La brezza si alzò leggera e piacevole, scompigliandomi i capelli e regalandomi un profumo che nessuna preziosa boccetta di vetro avrebbe mai potuto imbrigliare.

<< Hanno mai ascoltato il loro silenzio? Fatto di rami mossi dal vento, foglie che cadono in autunno, uccelli che cantano d’estate? Di echi di passi e di fatica? Del rumore dei cuori rinvigoriti, che battono mentre metro dopo metro si avvicinano alla vetta? >>

Com’era successo per la mia stanza, anche i piedi della montagna scomparvero e mi ritrovai sulla cima. Davanti a me si stendeva un mare di nuvole dalle forme cangianti mentre il mondo si spiegava tutto intorno come un suddito al cospetto del proprio sovrano.

Erano talmente tante le emozioni provate in quel momento, che le lacrime, ben presto, mi punsero gli angoli degli occhi e un nodo in gola mi serrò il respiro. Mi voltai verso la creatura che adesso sedeva in silenzio al mio fianco.

<< Credo che tu ora abbia la tua risposta. >> disse dopo un istante con voce dolce.

<< Ma tu chi sei? >> chiesi con voce rotta.

<< Io sono la figlia della montagna. >> rispose finalmente, tornando poi a volgersi verso l’orizzonte con sguardo sereno.

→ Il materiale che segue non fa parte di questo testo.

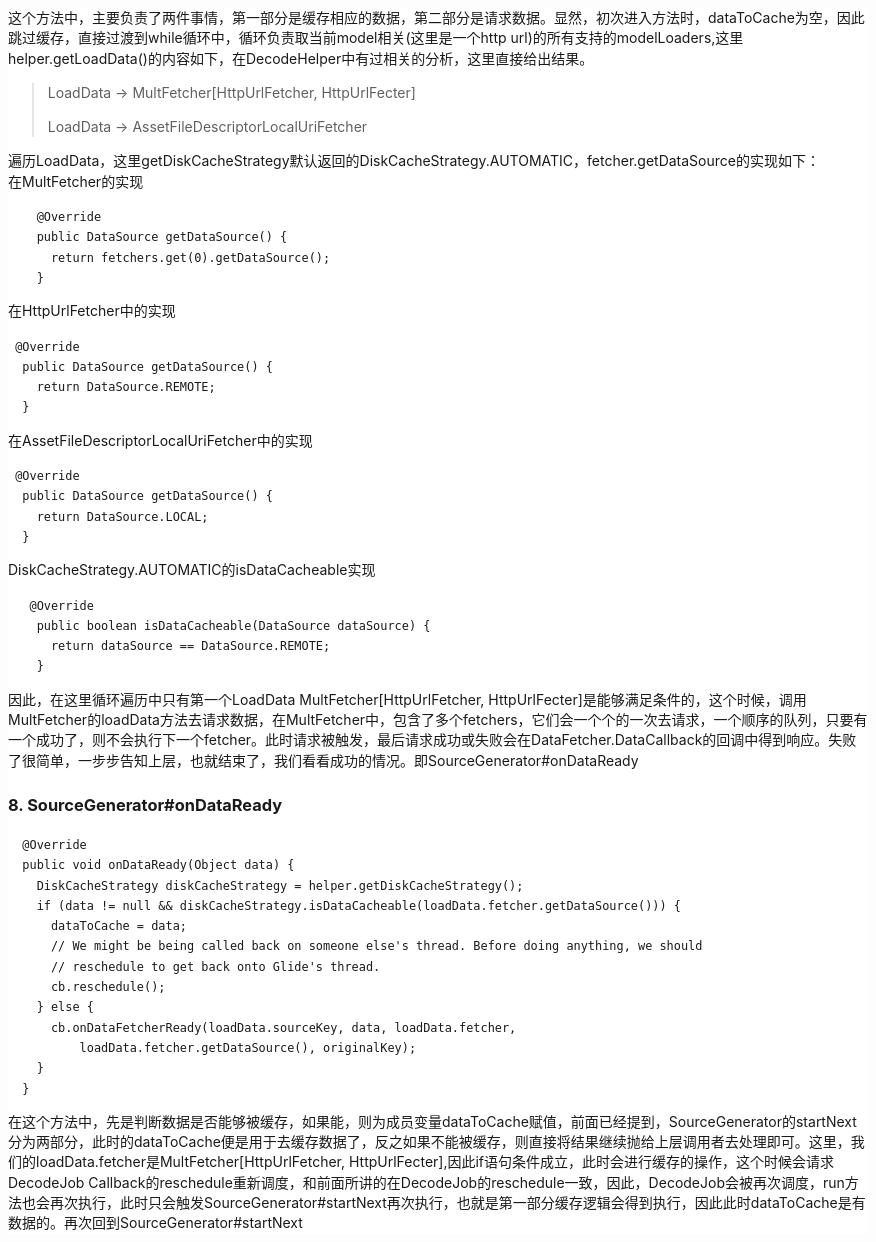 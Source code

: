 这个方法中，主要负责了两件事情，第一部分是缓存相应的数据，第二部分是请求数据。显然，初次进入方法时，dataToCache为空，因此跳过缓存，直接过渡到while循环中，循环负责取当前model相关(这里是一个http url)的所有支持的modelLoaders,这里helper.getLoadData()的内容如下，在DecodeHelper中有过相关的分析，这里直接给出结果。  
> LoadData -> MultFetcher[HttpUrlFetcher, HttpUrlFecter]
>
> LoadData -> AssetFileDescriptorLocalUriFetcher

遍历LoadData，这里getDiskCacheStrategy默认返回的DiskCacheStrategy.AUTOMATIC，fetcher.getDataSource的实现如下：  
在MultFetcher的实现

```
    @Override
    public DataSource getDataSource() {
      return fetchers.get(0).getDataSource();
    }
```
在HttpUrlFetcher中的实现

```
 @Override
  public DataSource getDataSource() {
    return DataSource.REMOTE;
  }
```
在AssetFileDescriptorLocalUriFetcher中的实现

```
 @Override
  public DataSource getDataSource() {
    return DataSource.LOCAL;
  }
```
DiskCacheStrategy.AUTOMATIC的isDataCacheable实现

```
   @Override
    public boolean isDataCacheable(DataSource dataSource) {
      return dataSource == DataSource.REMOTE;
    }
```
因此，在这里循环遍历中只有第一个LoadData MultFetcher[HttpUrlFetcher, HttpUrlFecter]是能够满足条件的，这个时候，调用MultFetcher的loadData方法去请求数据，在MultFetcher中，包含了多个fetchers，它们会一个个的一次去请求，一个顺序的队列，只要有一个成功了，则不会执行下一个fetcher。此时请求被触发，最后请求成功或失败会在DataFetcher.DataCallback的回调中得到响应。失败了很简单，一步步告知上层，也就结束了，我们看看成功的情况。即SourceGenerator#onDataReady

### 8. SourceGenerator#onDataReady
```
  @Override
  public void onDataReady(Object data) {
    DiskCacheStrategy diskCacheStrategy = helper.getDiskCacheStrategy();
    if (data != null && diskCacheStrategy.isDataCacheable(loadData.fetcher.getDataSource())) {
      dataToCache = data;
      // We might be being called back on someone else's thread. Before doing anything, we should
      // reschedule to get back onto Glide's thread.
      cb.reschedule();
    } else {
      cb.onDataFetcherReady(loadData.sourceKey, data, loadData.fetcher,
          loadData.fetcher.getDataSource(), originalKey);
    }
  }

```
在这个方法中，先是判断数据是否能够被缓存，如果能，则为成员变量dataToCache赋值，前面已经提到，SourceGenerator的startNext分为两部分，此时的dataToCache便是用于去缓存数据了，反之如果不能被缓存，则直接将结果继续抛给上层调用者去处理即可。这里，我们的loadData.fetcher是MultFetcher[HttpUrlFetcher, HttpUrlFecter],因此if语句条件成立，此时会进行缓存的操作，这个时候会请求DecodeJob Callback的reschedule重新调度，和前面所讲的在DecodeJob的reschedule一致，因此，DecodeJob会被再次调度，run方法也会再次执行，此时只会触发SourceGenerator#startNext再次执行，也就是第一部分缓存逻辑会得到执行，因此此时dataToCache是有数据的。再次回到SourceGenerator#startNext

Mi rigirai nel letto riaprendo le palpebre. Non era passato molto tempo da quando mi
ero addormentata e il tramonto risplendeva ancora sulle montagne. Ripensando al sogno appena fatto mi alzai per chiudere la finestra. Nel farlo, mi resi conto che non l’avevo mai aperta e fui ancora più sorpresa nel trovare, sopra al davanzale, un sottile strato di sabbia dai colori iridescenti. Forse, dopo tutto, non era stato solo un sogno.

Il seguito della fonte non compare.